§ Task requirements
The records appear below. Repeat them exactly.

Stored records

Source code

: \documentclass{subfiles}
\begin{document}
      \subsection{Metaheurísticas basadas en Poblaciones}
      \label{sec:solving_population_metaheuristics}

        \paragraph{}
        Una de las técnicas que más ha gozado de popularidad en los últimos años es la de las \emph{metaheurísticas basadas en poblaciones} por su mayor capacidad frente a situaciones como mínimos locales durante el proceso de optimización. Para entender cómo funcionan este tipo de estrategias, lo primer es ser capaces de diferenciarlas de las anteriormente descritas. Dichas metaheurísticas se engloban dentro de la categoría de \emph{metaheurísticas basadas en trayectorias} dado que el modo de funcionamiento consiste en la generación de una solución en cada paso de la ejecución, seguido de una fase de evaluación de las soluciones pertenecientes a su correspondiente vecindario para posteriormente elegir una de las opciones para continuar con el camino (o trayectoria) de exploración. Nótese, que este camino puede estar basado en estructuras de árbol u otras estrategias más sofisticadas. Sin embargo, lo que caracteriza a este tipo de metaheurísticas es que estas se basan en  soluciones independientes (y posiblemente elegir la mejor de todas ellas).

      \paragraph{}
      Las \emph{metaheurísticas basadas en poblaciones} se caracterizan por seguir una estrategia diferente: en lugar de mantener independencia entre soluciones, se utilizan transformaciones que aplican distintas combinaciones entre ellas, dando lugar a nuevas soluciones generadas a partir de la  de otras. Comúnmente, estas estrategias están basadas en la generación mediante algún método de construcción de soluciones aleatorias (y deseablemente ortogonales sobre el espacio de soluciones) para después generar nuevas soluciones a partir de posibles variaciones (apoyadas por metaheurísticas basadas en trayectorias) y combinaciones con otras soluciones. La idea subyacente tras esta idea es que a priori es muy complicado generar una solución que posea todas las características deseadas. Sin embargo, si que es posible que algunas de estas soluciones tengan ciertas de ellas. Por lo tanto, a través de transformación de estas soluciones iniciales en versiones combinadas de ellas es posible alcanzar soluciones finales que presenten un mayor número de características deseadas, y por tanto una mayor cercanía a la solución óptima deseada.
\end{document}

§ Expected answer
Source code

: \documentclass{subfiles}
\begin{document}
      \subsection{Metaheurísticas basadas en Poblaciones}
      \label{sec:solving_population_metaheuristics}

        \paragraph{}
        Una de las técnicas que más ha gozado de popularidad en los últimos años es la de las \emph{metaheurísticas basadas en poblaciones} por su mayor capacidad frente a situaciones como mínimos locales durante el proceso de optimización. Para entender cómo funcionan este tipo de estrategias, lo primer es ser capaces de diferenciarlas de las anteriormente descritas. Dichas metaheurísticas se engloban dentro de la categoría de \emph{metaheurísticas basadas en trayectorias} dado que el modo de funcionamiento consiste en la generación de una solución en cada paso de la ejecución, seguido de una fase de evaluación de las soluciones pertenecientes a su correspondiente vecindario para posteriormente elegir una de las opciones para continuar con el camino (o trayectoria) de exploración. Nótese, que este camino puede estar basado en estructuras de árbol u otras estrategias más sofisticadas. Sin embargo, lo que caracteriza a este tipo de metaheurísticas es que estas se basan en  soluciones independientes (y posiblemente elegir la mejor de todas ellas).

      \paragraph{}
      Las \emph{metaheurísticas basadas en poblaciones} se caracterizan por seguir una estrategia diferente: en lugar de mantener independencia entre soluciones, se utilizan transformaciones que aplican distintas combinaciones entre ellas, dando lugar a nuevas soluciones generadas a partir de la  de otras. Comúnmente, estas estrategias están basadas en la generación mediante algún método de construcción de soluciones aleatorias (y deseablemente ortogonales sobre el espacio de soluciones) para después generar nuevas soluciones a partir de posibles variaciones (apoyadas por metaheurísticas basadas en trayectorias) y combinaciones con otras soluciones. La idea subyacente tras esta idea es que a priori es muy complicado generar una solución que posea todas las características deseadas. Sin embargo, si que es posible que algunas de estas soluciones tengan ciertas de ellas. Por lo tanto, a través de transformación de estas soluciones iniciales en versiones combinadas de ellas es posible alcanzar soluciones finales que presenten un mayor número de características deseadas, y por tanto una mayor cercanía a la solución óptima deseada.
\end{document}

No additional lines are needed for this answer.